Михаил Михайлыч тихо засмеялся; Молотов пожал плечами.
— Что, ты до всего этого сам додумался?
— Сам...
Молотова интересовал его бывший товарищ; он предложил ему зайти в ресторан. Череванин согласился. Когда они сели в маленькой комнате, где никого не было, кроме их, и поставлено было на стол вино, Молотов сказал:
— Удивляюсь диалектическому направлению твоих мыслей! Охота тебе питаться софизмами!

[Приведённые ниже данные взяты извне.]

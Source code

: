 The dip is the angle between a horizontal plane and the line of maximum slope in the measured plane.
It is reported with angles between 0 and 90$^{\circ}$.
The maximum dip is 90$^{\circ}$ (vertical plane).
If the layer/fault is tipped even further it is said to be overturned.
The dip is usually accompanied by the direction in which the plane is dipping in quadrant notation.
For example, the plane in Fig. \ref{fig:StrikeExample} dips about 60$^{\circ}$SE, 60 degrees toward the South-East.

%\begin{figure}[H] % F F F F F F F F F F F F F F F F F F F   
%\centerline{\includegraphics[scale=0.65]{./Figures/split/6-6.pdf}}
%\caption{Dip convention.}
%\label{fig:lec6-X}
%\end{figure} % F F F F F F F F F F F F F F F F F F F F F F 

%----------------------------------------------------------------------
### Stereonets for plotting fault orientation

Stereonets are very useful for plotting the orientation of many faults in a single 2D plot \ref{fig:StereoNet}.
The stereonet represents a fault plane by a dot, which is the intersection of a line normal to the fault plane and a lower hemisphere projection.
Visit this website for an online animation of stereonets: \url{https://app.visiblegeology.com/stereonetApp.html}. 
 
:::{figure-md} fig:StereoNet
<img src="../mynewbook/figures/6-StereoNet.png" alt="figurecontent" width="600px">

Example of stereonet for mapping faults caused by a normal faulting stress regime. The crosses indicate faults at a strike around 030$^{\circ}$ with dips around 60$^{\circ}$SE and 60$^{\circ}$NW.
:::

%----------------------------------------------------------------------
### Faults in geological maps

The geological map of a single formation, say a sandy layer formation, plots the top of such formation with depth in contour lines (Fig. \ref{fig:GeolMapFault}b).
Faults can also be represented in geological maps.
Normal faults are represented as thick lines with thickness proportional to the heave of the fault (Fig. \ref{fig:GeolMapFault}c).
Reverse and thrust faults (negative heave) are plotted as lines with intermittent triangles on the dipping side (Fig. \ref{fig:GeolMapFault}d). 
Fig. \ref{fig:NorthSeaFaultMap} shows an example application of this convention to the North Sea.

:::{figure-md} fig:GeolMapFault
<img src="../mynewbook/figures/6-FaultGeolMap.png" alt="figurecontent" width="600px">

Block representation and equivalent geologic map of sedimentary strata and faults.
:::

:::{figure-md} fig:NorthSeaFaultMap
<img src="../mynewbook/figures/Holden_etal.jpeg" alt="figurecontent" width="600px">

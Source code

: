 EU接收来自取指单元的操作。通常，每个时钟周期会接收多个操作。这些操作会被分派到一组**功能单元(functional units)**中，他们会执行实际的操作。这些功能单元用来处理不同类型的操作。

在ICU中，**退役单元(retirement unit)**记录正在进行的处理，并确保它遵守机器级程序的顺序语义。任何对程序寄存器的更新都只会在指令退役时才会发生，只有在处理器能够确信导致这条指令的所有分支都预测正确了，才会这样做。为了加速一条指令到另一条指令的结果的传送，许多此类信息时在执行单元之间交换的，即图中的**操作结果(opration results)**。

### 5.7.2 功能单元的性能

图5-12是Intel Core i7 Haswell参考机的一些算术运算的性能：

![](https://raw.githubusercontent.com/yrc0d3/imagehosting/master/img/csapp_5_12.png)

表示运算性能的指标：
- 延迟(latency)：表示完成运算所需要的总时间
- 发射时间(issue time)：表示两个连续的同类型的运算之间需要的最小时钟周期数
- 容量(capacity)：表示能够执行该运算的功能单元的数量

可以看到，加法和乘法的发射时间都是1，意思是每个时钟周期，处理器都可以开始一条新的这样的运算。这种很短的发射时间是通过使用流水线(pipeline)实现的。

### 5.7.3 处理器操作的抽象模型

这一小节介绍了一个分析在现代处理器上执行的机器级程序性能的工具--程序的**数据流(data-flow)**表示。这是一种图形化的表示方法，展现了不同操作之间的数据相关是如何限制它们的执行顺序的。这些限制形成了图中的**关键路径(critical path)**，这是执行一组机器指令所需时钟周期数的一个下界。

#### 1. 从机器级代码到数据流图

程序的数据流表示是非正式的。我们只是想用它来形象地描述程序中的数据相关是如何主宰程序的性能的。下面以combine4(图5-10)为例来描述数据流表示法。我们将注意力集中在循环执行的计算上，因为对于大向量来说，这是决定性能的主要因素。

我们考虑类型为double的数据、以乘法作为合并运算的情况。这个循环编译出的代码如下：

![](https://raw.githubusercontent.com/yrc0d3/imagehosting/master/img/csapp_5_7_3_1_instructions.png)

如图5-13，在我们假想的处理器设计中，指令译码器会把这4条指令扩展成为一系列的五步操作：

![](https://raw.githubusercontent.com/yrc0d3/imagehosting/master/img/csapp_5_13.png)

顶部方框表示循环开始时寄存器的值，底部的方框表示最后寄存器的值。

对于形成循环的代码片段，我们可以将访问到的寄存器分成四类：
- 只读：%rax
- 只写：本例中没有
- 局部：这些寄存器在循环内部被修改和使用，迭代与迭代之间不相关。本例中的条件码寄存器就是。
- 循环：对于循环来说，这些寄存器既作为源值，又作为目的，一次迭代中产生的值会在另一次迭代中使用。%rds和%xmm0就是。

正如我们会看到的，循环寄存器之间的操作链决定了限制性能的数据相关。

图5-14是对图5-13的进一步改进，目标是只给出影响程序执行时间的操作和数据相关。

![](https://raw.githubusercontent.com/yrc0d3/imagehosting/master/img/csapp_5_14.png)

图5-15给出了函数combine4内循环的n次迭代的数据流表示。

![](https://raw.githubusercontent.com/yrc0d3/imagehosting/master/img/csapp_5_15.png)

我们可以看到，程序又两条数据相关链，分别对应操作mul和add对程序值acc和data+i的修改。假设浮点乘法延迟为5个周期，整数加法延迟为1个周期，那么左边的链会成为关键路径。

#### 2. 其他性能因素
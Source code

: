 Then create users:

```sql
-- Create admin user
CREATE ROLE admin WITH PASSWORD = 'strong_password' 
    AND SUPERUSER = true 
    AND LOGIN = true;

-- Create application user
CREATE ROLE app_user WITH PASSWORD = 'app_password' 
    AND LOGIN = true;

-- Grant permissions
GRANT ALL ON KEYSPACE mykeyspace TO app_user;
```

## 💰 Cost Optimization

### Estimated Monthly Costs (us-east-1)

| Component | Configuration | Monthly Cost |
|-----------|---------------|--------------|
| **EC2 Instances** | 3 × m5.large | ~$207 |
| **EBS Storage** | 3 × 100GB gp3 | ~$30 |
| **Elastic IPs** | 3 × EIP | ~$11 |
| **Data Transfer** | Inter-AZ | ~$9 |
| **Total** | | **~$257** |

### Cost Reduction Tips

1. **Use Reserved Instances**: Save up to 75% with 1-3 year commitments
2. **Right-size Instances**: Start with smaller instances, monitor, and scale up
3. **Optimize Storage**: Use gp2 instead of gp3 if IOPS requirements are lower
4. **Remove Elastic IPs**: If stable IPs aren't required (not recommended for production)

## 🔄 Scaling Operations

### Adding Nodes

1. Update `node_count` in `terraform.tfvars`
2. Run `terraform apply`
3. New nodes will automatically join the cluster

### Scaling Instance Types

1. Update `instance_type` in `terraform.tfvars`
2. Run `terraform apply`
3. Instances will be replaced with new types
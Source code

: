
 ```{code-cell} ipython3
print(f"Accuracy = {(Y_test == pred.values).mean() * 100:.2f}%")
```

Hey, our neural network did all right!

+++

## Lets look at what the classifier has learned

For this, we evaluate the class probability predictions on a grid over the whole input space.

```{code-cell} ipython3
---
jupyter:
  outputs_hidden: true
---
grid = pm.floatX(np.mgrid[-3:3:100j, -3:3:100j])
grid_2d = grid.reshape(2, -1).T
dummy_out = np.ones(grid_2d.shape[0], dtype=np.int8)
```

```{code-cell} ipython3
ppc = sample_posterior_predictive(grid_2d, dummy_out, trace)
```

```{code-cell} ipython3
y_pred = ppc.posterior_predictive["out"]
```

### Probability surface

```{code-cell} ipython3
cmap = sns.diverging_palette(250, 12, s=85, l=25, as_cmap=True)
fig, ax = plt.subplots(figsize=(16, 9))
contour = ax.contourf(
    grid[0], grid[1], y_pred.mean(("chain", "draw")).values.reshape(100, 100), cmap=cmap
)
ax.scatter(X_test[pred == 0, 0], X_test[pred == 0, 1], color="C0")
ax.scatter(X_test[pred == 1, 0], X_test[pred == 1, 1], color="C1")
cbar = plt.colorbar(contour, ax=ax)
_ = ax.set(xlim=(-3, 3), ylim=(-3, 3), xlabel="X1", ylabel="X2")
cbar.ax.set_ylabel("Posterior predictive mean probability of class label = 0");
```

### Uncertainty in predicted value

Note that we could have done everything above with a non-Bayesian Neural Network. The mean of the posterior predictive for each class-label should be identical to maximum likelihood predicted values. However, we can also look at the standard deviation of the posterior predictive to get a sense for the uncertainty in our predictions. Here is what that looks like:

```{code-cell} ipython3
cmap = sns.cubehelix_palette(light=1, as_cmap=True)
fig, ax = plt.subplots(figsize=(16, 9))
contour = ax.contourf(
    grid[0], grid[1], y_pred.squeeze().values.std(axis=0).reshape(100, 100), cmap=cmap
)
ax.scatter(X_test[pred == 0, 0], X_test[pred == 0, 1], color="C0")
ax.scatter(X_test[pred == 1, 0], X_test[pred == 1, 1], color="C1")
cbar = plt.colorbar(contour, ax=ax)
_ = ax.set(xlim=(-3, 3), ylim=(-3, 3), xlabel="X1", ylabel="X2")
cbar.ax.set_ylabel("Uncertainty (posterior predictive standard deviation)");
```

— Слушай, — отвечал Череванин, — я действительно сумею что угодно опровергнуть или доказать, но я с тобой не играю в слова, а говорю по совести и прямо, что во всех этих хороших речах не нахожу никакого содержания. Диалектика у меня развита. Мой отец преподавал реторику и логику, и он, бывало, заставлял меня на одну и ту же тему говорить pro и contra; или прикажет описать какое-нибудь чувство, и опишешь так, что хоть сейчас в «Великопостный конфект».
— Что это такое?
— Книга такая — «Великопостный конфект, или Слово на вопрошение о смерти». Но не в «Конфекте» дело. Я тебе сознаюсь, что умею говорить и, если угодно, буду против себя красноречив. Да что толку, лучше правду говорить. Вот я тебе и сообщаю, что думаю. Если можно, так сделай, чтобы я не думал, уничтожь мои мысли. Не сделать тебе этого, практический человек.